**Data provided:**
──────

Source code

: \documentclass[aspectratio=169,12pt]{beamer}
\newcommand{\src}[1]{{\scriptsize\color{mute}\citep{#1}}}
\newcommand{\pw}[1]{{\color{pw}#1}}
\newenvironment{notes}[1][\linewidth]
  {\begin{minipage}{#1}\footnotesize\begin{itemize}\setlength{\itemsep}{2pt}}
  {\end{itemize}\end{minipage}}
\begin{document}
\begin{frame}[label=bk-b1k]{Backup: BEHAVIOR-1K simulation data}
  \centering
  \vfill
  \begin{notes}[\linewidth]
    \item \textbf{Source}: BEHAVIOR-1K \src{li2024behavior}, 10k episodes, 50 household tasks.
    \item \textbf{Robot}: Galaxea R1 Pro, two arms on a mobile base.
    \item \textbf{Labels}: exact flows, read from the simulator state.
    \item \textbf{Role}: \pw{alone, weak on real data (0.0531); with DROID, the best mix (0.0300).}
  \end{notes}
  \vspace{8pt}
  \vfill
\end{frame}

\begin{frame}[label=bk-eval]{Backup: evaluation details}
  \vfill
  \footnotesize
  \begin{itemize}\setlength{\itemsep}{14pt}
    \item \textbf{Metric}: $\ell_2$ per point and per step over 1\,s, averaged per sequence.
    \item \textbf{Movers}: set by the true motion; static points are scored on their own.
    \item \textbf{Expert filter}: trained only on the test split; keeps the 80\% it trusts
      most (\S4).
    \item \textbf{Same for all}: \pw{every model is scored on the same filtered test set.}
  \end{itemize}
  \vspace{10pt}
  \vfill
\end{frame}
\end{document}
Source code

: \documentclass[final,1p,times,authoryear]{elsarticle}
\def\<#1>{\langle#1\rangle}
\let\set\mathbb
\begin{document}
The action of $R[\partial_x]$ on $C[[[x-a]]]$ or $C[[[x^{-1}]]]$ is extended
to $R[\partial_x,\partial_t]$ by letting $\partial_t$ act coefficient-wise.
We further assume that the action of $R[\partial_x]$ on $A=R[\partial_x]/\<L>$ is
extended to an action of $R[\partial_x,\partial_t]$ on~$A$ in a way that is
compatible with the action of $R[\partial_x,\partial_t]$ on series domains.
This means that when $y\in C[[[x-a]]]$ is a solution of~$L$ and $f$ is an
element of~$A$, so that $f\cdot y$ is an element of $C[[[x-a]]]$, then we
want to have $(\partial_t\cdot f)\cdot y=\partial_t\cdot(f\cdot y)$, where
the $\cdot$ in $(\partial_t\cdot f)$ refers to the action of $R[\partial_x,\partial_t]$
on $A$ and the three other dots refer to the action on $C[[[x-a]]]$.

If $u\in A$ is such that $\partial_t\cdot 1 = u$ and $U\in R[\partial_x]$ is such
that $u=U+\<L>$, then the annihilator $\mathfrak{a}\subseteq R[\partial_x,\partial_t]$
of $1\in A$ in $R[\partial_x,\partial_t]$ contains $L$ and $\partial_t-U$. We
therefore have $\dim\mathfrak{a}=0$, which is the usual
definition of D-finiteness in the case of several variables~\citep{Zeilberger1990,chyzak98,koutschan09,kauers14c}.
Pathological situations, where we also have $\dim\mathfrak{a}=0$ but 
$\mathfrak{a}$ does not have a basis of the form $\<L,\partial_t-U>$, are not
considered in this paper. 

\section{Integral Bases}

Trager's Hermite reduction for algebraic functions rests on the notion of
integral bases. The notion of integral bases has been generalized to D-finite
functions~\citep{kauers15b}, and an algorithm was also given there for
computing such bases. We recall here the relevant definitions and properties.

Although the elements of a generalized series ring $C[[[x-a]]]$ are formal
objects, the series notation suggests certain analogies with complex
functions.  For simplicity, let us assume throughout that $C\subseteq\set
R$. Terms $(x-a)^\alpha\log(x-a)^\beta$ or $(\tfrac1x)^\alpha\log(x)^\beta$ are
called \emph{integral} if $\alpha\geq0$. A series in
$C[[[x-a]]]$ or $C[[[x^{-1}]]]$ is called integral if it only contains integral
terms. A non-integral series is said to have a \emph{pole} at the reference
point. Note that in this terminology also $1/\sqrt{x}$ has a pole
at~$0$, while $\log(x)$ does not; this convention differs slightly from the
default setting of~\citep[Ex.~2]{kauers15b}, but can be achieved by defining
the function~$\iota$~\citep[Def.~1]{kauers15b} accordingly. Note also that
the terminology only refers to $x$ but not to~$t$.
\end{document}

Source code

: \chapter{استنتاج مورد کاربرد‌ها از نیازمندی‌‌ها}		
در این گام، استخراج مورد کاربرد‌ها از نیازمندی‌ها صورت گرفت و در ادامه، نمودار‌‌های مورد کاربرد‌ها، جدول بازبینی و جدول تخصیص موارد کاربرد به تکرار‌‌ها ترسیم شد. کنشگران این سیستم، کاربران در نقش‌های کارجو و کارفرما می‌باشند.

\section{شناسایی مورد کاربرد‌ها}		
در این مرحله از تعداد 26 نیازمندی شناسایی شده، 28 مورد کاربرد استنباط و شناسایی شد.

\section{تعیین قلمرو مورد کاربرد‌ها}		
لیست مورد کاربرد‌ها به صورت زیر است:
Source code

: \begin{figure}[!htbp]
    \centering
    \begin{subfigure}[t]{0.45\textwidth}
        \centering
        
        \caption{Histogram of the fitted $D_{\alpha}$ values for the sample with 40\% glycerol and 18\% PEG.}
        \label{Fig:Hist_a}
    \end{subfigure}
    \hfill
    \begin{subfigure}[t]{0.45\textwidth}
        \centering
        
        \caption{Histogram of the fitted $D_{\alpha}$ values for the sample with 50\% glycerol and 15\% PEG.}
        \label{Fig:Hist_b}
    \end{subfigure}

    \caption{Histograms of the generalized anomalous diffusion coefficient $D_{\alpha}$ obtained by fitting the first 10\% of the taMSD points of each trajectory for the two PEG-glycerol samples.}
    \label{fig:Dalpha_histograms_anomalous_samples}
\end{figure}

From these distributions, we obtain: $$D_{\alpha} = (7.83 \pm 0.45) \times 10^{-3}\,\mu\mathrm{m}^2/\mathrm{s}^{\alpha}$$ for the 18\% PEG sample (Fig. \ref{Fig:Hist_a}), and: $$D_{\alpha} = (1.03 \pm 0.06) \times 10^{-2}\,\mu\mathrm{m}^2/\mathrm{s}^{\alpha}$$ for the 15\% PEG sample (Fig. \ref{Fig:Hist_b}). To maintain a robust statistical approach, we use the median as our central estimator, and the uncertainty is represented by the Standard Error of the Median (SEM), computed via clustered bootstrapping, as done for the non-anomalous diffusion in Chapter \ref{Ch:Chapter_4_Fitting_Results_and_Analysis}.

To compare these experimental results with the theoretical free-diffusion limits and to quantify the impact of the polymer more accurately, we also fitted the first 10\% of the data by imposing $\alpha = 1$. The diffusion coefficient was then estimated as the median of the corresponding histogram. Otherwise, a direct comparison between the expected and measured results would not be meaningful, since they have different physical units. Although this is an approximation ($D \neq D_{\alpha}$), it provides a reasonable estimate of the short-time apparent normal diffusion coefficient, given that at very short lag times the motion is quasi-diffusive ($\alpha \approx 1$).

──────

Your task is to transcribe, with no changes, only the lines of the listing above that lie between the line holding "a mobile base." and the line holding "Pathological situations, where", inclusive.

**Exercise result:**
    \item \textbf{Robot}: Galaxea R1 Pro, two arms on a mobile base.
    \item \textbf{Labels}: exact flows, read from the simulator state.
    \item \textbf{Role}: \pw{alone, weak on real data (0.0531); with DROID, the best mix (0.0300).}
  \end{notes}
  \vspace{8pt}
  \vfill
\end{frame}

\begin{frame}[label=bk-eval]{Backup: evaluation details}
  \vfill
  \footnotesize
  \begin{itemize}\setlength{\itemsep}{14pt}
    \item \textbf{Metric}: $\ell_2$ per point and per step over 1\,s, averaged per sequence.
    \item \textbf{Movers}: set by the true motion; static points are scored on their own.
    \item \textbf{Expert filter}: trained only on the test split; keeps the 80\% it trusts
      most (\S4).
    \item \textbf{Same for all}: \pw{every model is scored on the same filtered test set.}
  \end{itemize}
  \vspace{10pt}
  \vfill
\end{frame}
\end{document}
Source code

: \documentclass[final,1p,times,authoryear]{elsarticle}
\def\<#1>{\langle#1\rangle}
\let\set\mathbb
\begin{document}
The action of $R[\partial_x]$ on $C[[[x-a]]]$ or $C[[[x^{-1}]]]$ is extended
to $R[\partial_x,\partial_t]$ by letting $\partial_t$ act coefficient-wise.
We further assume that the action of $R[\partial_x]$ on $A=R[\partial_x]/\<L>$ is
extended to an action of $R[\partial_x,\partial_t]$ on~$A$ in a way that is
compatible with the action of $R[\partial_x,\partial_t]$ on series domains.
This means that when $y\in C[[[x-a]]]$ is a solution of~$L$ and $f$ is an
element of~$A$, so that $f\cdot y$ is an element of $C[[[x-a]]]$, then we
want to have $(\partial_t\cdot f)\cdot y=\partial_t\cdot(f\cdot y)$, where
the $\cdot$ in $(\partial_t\cdot f)$ refers to the action of $R[\partial_x,\partial_t]$
on $A$ and the three other dots refer to the action on $C[[[x-a]]]$.

If $u\in A$ is such that $\partial_t\cdot 1 = u$ and $U\in R[\partial_x]$ is such
that $u=U+\<L>$, then the annihilator $\mathfrak{a}\subseteq R[\partial_x,\partial_t]$
of $1\in A$ in $R[\partial_x,\partial_t]$ contains $L$ and $\partial_t-U$. We
therefore have $\dim\mathfrak{a}=0$, which is the usual
definition of D-finiteness in the case of several variables~\citep{Zeilberger1990,chyzak98,koutschan09,kauers14c}.
Pathological situations, where we also have $\dim\mathfrak{a}=0$ but 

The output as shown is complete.